Even more preferably, the polymer-based formulation is a composite comprising a matrix comprising a thermoplastic fluorinated polymer or co-polymer and a plurality of particles dispersed in the polymeric matrix. Advantageously, the coating may have a multi-layer structure.

The fluorinated polymer may be, for example PTFE. The dispersed particles may preferably comprise at least one of the following: nickel, alumina, stainless steel, tungsten carbide.

Preferably, also back pad 13 comprises, at least in a superficial portion thereof, a material such that the adhesion of the adhesive to the labelling material is greater than the adhesion of the adhesive to said material, the cohesion of the adhesive being also greater than the adhesion of the adhesive to said material. More preferably, also back pad 13 is coated with a polymer-based formulation such that the adhesion of the adhesive to the labelling material is greater than the adhesion of the adhesive to said cured formulation, the cohesion of the adhesive being also greater than the adhesion of the adhesive to said cured formulation.

Even preferably, also for back pad 13 the polymer-based formulation is selected and treated so that the coating has a superficial roughness in the range of 20 to 50 μm and a surface energy density not greater than 30 mJ/m², preferably not greater than 25 mJ/m².

In a most preferred manner, also for back pad 13 the polymer-based formulation is a composite comprising a matrix comprising a thermoplastic fluorinated polymer or co-polymer and a plurality of particles dispersed in the polymeric matrix. Advantageously, the coating may have a multi-layer structure.

In practice, pads 12, 13 and panels 15 of vacuum drum can be manufactured by applying the polymer-based coating on a metallic substrate. For favouring a good adhesion of the coating to the substrate, the latter is previously thermally degreased and subsequently sanded to a given roughness profile.

A primer is then applied onto the treated substrate surface in preparation for the application of the coating. Application of every layer is generally followed by curing in oven at temperatures in the range of 300° C. to 400° C.

EXAMPLE 1

Pads and panels for a vacuum drum surface were prepared by applying, on a rigid substrate of aluminum or steel, a coating comprising a matrix of PTFE and metallic particles, to obtain a coating of approximate overall thickness of 20-50 microns, a roughness of 20-50 microns and a surface energy less than 30 mJ/m2 and preferably less than 25 mJ/m2. The coating also has a static coefficient of friction μ, when interactive with a typical polypropylene labeling material of 0.2 to 0.3.

TABLE 2
COATED SURFACE ACCORDING TO THE INVENTION
Specimen (representative of	Peel	Adhesive residue	Adhesive residue
vacuum drum surface)	Force	on label	on test sample
Coated according to the	<10N	Yes	No
invention

These results are illustrated in FIG. 5C.

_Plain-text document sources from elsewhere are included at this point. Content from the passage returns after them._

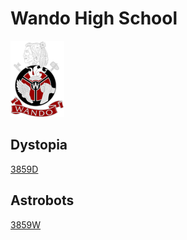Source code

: # Wando High School
![wando](./images/wando.png)

## Dystopia
[3859D](https://www.robotevents.com/teams/VRC/3859D)

## Astrobots
[3859W](https://www.robotevents.com/teams/VRC/3859W)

Other coatings on similar substrates having similar roughness and made of materials having the same polymeric base and different particles, but having a surface energy within the same range, are expected to work and give the same results. In practice, when a vacuum drum with pads and panels coated according to the invention is operated, the labelling material sliding over the treated surface adheres to the strands, filaments and fine adhesive particles generated in the air between glue roller and vacuum drum, thereby wiping them oil the vacuum drum surface and away as it proceeds further downstream to the output station at which it is applied onto a respective item.

From the analysis of the features of vacuum drum of the invention disclosed above, the advantages which can be obtained by virtue of the invention are clear.

In particular, the vacuum drum of the invention enables a particularly advantageous self-cleaning effect thanks to which a much less frequent intervention on the part of an operator for cleaning the working surfaces is requested. Accordingly, a very convenient reduction of machine idle times is brought about, which is particularly advantageous from a productivity standpoint.

On the other hand, the virtual elimination of strands and particles of adhesive close to the source by which they are originated practically prevents them from reaching other moving parts, the correct operation of which may be hindered by the presence of hardened glue deposits. Also, cleaner working surfaces favour a cleaner application of the label onto the respective container, which can be particularly appreciated from an aesthetic point of view that is always met with approval by the consumer and is therefore desirable in commercial terms.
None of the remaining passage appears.